Base, how low can you go?
As the New Year headlines are dominated once more with gloomy economic news, the Bank of England has reduced interest rates to their lowest level in the 315 year history of the bank.
The base rate was at five percent as recently as last October, but since then it'd dropped in monthly chunks of 0.5, 1.5 and one percent respectively to bring it to two percent - as low as it's ever been.
Today's move takes it to 1.5 percent - uncharted territory.
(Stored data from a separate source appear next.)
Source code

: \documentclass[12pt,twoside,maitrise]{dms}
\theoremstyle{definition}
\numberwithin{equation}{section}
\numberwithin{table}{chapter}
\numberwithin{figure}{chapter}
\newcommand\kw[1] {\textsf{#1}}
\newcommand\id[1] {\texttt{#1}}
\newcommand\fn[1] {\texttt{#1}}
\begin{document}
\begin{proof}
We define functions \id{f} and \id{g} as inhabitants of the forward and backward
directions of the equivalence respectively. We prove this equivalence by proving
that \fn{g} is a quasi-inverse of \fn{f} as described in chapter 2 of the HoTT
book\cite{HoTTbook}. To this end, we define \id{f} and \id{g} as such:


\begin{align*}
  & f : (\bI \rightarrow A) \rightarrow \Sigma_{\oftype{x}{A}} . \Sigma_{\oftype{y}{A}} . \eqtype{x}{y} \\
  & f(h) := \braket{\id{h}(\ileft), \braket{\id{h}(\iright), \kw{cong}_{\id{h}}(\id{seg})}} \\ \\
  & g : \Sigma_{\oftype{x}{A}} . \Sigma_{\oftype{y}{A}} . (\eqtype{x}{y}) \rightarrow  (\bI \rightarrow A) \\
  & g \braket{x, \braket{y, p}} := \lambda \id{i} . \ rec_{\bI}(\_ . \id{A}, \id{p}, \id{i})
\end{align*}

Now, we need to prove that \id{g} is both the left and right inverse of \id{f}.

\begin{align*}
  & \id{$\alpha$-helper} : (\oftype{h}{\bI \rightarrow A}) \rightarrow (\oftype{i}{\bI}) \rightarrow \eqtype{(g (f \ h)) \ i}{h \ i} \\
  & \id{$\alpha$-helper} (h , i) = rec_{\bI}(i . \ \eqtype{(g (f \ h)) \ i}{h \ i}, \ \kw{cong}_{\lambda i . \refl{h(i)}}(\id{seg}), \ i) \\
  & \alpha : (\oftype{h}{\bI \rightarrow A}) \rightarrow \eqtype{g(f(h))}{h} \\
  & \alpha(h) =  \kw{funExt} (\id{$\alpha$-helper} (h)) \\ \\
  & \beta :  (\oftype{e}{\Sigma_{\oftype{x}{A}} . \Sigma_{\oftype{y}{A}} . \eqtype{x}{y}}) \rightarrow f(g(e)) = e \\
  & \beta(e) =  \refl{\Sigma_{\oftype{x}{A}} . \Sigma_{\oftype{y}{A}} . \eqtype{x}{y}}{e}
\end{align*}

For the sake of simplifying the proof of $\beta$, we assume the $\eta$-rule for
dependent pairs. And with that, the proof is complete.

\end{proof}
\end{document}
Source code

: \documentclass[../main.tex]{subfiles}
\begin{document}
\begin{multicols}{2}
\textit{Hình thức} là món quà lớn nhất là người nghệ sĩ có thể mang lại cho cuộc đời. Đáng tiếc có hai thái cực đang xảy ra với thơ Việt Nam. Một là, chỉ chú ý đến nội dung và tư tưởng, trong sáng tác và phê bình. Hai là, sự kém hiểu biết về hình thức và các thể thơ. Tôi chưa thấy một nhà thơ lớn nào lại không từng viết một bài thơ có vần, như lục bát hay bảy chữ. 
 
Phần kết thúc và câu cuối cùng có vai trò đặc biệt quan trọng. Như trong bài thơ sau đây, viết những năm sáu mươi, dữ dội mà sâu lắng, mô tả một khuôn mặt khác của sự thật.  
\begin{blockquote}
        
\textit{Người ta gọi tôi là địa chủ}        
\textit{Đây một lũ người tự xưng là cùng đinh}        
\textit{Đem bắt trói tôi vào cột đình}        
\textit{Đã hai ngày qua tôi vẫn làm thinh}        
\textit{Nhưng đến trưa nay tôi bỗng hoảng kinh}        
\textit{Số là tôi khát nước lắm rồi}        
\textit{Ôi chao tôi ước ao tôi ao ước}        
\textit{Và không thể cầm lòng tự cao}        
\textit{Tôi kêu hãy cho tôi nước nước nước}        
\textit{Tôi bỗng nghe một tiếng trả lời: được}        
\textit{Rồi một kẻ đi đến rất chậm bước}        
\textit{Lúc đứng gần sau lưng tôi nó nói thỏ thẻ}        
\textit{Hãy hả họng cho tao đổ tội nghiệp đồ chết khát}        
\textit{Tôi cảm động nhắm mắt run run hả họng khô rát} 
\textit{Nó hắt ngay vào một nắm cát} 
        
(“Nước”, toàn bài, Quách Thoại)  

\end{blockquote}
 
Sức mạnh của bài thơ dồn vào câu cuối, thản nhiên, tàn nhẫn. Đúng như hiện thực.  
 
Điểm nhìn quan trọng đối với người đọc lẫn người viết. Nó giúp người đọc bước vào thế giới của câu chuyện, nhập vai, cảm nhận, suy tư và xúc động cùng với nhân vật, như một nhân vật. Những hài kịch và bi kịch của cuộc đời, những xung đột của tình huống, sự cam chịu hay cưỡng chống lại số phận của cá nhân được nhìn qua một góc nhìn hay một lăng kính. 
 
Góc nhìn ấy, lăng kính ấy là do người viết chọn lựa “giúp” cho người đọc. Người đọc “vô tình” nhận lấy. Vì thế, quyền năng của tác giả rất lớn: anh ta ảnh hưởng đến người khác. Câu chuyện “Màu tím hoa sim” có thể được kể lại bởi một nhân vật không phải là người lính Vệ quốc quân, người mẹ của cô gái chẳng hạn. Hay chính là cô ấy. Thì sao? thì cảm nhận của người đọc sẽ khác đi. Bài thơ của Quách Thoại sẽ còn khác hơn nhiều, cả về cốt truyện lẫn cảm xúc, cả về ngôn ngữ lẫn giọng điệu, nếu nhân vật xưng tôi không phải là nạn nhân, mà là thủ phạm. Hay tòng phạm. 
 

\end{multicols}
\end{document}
In recent history, prior to Bankageddon, the lowest Interest rates had been since 1974 was 3.5 percent in July 2003.
The point of reducing the base rate is to cause money-lenders to reduce the interest rates they charge on existing and new loans, hence making it cheaper to borrow money and hence injecting liquidity into the financial system - i.e. get people spending.
However, we're in a bit of a Catch 22 situation as the reason there's little liquidity in the financial system is that the banks are all skint. This means that they're prioritising recouping some of their losses from the sub-prime mortgage debacle instead of competing with each other by offering more competitive loan and mortgage deals.
Politicians are trying to pressure banks into passing on the interest rate cuts but they can't force them. The one gesture the government has made to try to stimulate spending apart from the bank bailout - cutting VAT from 17.5 to 15 percent, for a bit - has been universally derided as ineffective and a waste of tax-payer's money.
So the question is: how much effect will this new low in the Bank of England base rate actually have?